Black magical hash element vivification

Ruby (1.9.3p0 to be precise, installed with RVM) is not behaving as I
expected.

    >> foo = Hash.new( Hash.new )
    => {}
    >> foo[3][2] = true
    => true
    >> foo
    => {}
    >> foo[3]
    => {2=>true}
    >> foo[2]
    => {2=>true}
    >> foo
    => {}
    >>

What I would expect would be something more like this:

    >> foo = Hash.new( Hash.new )
    => {}
    >> foo[3][2] = true
    => true
    >> foo
    => {3=>{2=>true}}
    >> foo[3]
    => {2=>true}
    >> foo[2]
    => {}
    >> foo
    => {3=>{2=>true}}
    >>

Where and why do my assumptions fail me?

   >> foo = Hash.new( Hash.new )
   => {}
   >> foo[3][2] = true
   => true
   >> foo
   => {}

This is odd.

   >> foo[3]
   => {2=>true}
   >> foo[2]
   => {2=>true}

This isn't. Hash.new(Hash.new) != Hash.new { |h, k| h[k] = Hash.new }. The
left hand side uses the same object for each default access, hence f =
Hash.new(); f[1] << 1; f[2].include?(1) == true. The right hand-side
behaves as you expect for this part.

   >> foo

   => {}

Again, definitely odd! :slight_smile:

foo.rehash didn't fix anything. Looks like a bug to me?

···

On Mon, Dec 5, 2011 at 16:28, Chad Perrin <code@apotheon.net> wrote:

Ruby (1.9.3p0 to be precise, installed with RVM) is not behaving as I
expected.

>> foo = Hash.new( Hash.new )
=> {}
>> foo[3][2] = true
=> true
>> foo
=> {}
>> foo[3]
=> {2=>true}
>> foo[2]
=> {2=>true}
>> foo
=> {}
>>

Using that Hash constructor, what you pass is the default value for a
missing key. What this means is that the hash will return that object
to any call in which the key is not found. *But* it won't assign that
default object to the key. You have to do that yourself. The other
effect you are seeing is that the default object is returned for all
missing keys, hence the {2 => true} for foo[2].

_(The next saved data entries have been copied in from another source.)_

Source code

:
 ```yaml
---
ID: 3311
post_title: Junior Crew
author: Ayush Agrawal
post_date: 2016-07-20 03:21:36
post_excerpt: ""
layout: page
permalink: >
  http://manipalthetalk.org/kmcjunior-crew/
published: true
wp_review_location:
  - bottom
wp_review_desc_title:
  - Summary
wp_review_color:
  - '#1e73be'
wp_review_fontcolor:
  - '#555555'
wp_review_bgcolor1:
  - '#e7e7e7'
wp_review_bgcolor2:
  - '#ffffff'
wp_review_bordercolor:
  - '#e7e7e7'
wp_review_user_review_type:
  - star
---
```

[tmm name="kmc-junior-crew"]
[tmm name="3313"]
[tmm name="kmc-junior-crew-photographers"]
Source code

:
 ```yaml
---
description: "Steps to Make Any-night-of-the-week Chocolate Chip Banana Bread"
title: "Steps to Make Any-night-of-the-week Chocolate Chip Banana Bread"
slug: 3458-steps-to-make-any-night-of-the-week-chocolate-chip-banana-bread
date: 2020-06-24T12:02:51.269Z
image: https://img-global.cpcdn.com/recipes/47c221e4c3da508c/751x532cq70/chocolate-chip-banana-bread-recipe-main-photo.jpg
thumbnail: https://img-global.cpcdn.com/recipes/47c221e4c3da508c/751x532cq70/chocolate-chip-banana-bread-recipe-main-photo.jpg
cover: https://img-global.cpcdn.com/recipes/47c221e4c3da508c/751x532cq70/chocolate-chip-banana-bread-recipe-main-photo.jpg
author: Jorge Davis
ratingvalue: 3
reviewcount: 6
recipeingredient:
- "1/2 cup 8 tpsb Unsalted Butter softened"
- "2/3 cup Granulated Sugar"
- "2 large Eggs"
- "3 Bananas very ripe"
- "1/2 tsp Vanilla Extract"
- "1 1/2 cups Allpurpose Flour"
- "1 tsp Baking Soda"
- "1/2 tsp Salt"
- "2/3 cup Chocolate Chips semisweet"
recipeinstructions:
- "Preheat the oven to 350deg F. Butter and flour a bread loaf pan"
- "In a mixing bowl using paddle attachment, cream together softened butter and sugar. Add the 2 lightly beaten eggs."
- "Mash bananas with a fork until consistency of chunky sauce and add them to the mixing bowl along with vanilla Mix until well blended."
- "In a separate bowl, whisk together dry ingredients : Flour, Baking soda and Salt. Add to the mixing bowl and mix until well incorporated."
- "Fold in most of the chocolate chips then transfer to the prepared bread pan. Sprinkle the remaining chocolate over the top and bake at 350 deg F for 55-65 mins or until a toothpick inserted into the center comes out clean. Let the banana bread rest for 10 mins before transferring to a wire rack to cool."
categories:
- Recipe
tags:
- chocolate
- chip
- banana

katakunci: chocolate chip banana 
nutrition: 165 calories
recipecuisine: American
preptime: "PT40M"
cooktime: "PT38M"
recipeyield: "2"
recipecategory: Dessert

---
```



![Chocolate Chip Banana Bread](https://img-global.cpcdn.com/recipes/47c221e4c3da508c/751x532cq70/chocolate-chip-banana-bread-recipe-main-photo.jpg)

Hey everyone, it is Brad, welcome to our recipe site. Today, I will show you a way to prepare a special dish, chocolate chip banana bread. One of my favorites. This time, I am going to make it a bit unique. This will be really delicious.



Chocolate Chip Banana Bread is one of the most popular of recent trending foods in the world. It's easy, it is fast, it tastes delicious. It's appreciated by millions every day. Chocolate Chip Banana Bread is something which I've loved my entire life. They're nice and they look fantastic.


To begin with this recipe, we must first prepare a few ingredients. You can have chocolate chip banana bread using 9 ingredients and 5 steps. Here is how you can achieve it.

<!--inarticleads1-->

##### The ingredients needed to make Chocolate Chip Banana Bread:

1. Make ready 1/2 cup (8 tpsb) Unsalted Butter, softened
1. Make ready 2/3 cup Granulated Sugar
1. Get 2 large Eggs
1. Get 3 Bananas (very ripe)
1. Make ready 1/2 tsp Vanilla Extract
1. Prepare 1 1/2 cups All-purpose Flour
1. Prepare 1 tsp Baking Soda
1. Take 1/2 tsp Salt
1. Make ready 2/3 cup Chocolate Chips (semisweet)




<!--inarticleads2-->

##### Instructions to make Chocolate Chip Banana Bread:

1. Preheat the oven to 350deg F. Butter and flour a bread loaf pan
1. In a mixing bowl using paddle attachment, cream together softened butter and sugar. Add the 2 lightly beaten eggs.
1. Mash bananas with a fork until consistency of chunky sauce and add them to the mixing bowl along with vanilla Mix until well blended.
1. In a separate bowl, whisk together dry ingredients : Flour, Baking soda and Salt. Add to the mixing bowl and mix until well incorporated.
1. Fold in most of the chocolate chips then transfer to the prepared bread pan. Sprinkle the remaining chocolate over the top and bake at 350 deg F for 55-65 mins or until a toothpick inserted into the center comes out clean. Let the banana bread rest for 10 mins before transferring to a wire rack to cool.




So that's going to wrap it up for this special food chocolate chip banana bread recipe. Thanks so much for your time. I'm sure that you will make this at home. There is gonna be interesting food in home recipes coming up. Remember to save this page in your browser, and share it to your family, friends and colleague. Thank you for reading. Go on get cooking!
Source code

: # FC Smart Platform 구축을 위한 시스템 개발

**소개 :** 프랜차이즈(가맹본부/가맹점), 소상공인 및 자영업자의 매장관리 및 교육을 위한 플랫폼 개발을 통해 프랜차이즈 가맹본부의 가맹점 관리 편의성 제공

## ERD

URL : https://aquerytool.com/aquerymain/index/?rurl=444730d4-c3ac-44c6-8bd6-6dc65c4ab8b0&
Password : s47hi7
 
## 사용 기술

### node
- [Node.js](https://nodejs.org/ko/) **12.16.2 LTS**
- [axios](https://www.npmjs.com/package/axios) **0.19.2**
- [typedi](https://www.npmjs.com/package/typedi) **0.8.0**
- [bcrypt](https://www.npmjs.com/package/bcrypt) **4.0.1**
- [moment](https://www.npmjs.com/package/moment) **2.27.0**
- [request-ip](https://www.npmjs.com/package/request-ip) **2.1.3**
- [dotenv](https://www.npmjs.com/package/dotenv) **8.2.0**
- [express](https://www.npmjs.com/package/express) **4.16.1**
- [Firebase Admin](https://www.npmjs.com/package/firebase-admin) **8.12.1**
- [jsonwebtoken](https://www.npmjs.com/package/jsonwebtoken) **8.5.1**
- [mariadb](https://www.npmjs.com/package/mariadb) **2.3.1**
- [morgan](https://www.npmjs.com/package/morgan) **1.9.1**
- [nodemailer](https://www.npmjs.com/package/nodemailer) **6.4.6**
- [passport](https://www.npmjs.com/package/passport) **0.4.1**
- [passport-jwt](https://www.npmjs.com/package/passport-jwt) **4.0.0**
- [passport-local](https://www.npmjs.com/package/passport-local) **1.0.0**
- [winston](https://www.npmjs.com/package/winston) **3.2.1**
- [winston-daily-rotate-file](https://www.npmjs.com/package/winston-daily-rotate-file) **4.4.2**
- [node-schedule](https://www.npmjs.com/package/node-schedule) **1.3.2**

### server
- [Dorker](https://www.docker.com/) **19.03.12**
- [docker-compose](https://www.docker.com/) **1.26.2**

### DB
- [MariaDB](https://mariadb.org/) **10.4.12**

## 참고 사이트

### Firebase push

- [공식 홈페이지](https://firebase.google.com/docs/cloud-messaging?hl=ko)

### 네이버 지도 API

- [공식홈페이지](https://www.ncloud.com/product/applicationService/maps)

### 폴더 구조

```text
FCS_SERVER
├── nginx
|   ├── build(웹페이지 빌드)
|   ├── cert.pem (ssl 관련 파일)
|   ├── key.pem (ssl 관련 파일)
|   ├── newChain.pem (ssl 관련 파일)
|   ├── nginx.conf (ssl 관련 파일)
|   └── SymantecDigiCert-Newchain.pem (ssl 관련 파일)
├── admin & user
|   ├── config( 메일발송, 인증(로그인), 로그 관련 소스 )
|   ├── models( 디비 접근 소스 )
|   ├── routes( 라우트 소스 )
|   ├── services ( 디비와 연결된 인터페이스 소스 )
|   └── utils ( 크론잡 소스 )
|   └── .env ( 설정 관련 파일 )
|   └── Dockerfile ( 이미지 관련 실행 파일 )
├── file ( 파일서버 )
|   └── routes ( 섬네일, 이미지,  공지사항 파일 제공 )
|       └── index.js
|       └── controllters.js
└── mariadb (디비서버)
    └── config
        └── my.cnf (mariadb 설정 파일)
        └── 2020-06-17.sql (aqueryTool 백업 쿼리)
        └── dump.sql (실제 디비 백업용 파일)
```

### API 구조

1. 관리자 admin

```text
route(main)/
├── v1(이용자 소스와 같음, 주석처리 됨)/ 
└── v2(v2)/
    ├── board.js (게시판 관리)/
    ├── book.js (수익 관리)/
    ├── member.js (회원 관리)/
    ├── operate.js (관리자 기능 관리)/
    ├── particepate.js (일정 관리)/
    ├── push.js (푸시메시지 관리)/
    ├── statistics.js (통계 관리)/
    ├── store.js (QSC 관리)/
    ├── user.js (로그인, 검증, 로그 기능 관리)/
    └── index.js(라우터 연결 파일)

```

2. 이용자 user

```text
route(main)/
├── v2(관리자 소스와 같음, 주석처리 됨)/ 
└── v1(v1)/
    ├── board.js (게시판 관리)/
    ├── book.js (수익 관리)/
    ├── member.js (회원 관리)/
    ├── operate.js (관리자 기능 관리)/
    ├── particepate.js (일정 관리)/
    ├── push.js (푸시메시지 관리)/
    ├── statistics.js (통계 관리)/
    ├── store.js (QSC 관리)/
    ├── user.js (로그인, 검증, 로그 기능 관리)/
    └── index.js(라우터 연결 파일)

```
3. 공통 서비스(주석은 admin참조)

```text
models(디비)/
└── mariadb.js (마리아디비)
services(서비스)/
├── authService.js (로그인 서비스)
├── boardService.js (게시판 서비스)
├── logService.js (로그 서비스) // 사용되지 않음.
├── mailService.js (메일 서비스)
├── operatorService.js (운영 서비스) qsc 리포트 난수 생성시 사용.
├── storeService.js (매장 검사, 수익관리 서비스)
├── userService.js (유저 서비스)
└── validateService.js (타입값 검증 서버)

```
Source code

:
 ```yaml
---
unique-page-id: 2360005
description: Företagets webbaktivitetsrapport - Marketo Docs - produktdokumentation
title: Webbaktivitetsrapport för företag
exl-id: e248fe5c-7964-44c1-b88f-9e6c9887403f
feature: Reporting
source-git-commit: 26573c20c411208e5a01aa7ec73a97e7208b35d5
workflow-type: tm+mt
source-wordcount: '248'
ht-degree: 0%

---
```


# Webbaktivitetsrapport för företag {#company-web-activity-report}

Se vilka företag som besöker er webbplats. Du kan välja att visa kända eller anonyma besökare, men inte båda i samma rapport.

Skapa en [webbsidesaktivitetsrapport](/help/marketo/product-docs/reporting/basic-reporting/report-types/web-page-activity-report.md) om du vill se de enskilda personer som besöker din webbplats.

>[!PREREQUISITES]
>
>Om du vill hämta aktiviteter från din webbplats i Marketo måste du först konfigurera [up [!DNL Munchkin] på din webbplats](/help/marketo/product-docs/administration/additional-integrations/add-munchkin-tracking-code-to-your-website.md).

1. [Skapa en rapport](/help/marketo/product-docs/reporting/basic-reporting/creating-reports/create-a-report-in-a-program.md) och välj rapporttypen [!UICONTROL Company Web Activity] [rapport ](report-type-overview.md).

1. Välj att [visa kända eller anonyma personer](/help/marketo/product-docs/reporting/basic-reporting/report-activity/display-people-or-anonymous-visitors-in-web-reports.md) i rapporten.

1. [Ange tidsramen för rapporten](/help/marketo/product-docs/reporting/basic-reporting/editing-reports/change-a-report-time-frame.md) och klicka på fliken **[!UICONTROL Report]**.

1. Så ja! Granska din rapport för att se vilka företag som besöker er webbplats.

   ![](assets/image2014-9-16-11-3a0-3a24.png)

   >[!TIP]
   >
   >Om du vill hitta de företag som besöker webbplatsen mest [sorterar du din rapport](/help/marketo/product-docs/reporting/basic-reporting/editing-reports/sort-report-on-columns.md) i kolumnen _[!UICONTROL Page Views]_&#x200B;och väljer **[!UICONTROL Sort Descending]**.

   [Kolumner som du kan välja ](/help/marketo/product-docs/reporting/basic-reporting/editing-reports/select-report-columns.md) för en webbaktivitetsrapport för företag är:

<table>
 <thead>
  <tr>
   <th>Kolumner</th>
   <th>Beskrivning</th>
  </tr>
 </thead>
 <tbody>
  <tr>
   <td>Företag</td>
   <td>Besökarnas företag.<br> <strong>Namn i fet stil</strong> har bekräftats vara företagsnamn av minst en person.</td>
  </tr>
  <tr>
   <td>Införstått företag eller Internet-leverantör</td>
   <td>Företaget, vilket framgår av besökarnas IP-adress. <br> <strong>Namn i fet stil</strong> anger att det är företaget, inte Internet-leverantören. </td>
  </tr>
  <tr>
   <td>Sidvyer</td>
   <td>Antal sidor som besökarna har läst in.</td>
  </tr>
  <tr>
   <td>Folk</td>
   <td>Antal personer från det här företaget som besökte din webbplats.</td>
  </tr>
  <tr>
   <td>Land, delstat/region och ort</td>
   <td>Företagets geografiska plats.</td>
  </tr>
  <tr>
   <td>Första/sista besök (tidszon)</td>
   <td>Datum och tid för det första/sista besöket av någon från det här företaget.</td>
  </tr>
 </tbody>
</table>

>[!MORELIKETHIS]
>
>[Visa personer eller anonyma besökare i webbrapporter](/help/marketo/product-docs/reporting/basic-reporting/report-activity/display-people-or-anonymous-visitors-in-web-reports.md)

What I would expect would be something more like this:

>> foo = Hash.new( Hash.new )
=> {}
>> foo[3][2] = true
=> true
>> foo
=> {3=>{2=>true}}
>> foo[3]
=> {2=>true}
>> foo[2]
=> {}
>> foo
=> {3=>{2=>true}}
>>

Where and why do my assumptions fail me?

If you want that behaviour you have to use the default proc, in which
you define how you handle a missing key:

foo = Hash.new {|h,k| h[k] = {}}
foo[3][2] = true
foo => {3 => {2 => true}}
foo[2] => nil

Hope this helps,

Jesus.

···

On Mon, Dec 5, 2011 at 5:28 PM, Chad Perrin <code@apotheon.net> wrote:

D'oh! Strike that, it's behaving as expected, it's just hidden beneath an
extra layer of oddness.

foo = Hash.new(Hash.new)

=> {}

foo[3][2] = true

=> true

There's no assignment for the top-level hash. So the default hash object
specified in Hash.new(Hash.new) has been modified, but you can't see it
directly because you don't do, e.g., foo[3]=. You just need to poke a hole
through, either before or after the fact. Here's after:

foo[3] = foo["anything"]

=> {2=>true}

foo

=> {3=>{2=>true}}

From the docs:

Returns a new, empty hash. If this hash is subsequently accessed by a
key that doesn’t correspond to a hash entry, the value returned
depends on the style of new used to create the hash. In the first
form, the access returns nil. If obj is specified, this single object
will be used for all default values. If a block is specified, it will
be called with the hash object and the key, and should return the
default value. It is the block’s responsibility to store the value in
the hash if required.

The only thing that the second form does is return the same object for
all missing keys. It doesn't store it in the hash.

Jesus.

···

On Mon, Dec 5, 2011 at 5:34 PM, Adam Prescott <adam@aprescott.com> wrote:

On Mon, Dec 5, 2011 at 16:28, Chad Perrin <code@apotheon.net> wrote:

>> foo = Hash.new( Hash.new )
=> {}
>> foo[3][2] = true
=> true
>> foo
=> {}

This is odd.

> >> foo = Hash.new( Hash.new )
> => {}
> >> foo[3][2] = true
> => true
> >> foo
> => {}
>

This is odd.

> >> foo[3]
> => {2=>true}
> >> foo[2]
> => {2=>true}
>

This isn't. Hash.new(Hash.new) != Hash.new { |h, k| h[k] = Hash.new }. The
left hand side uses the same object for each default access, hence f =
Hash.new(); f[1] << 1; f[2].include?(1) == true. The right hand-side
behaves as you expect for this part.

I figured out that Hash.new(Hash.new) used the same object for all of
them, but found that quite surprising. Now that I see it side-by-side
with the block argument form, though, I realize it should not have
surprised me as it did.

Thanks for helping me fix my code.

foo.rehash didn't fix anything. Looks like a bug to me?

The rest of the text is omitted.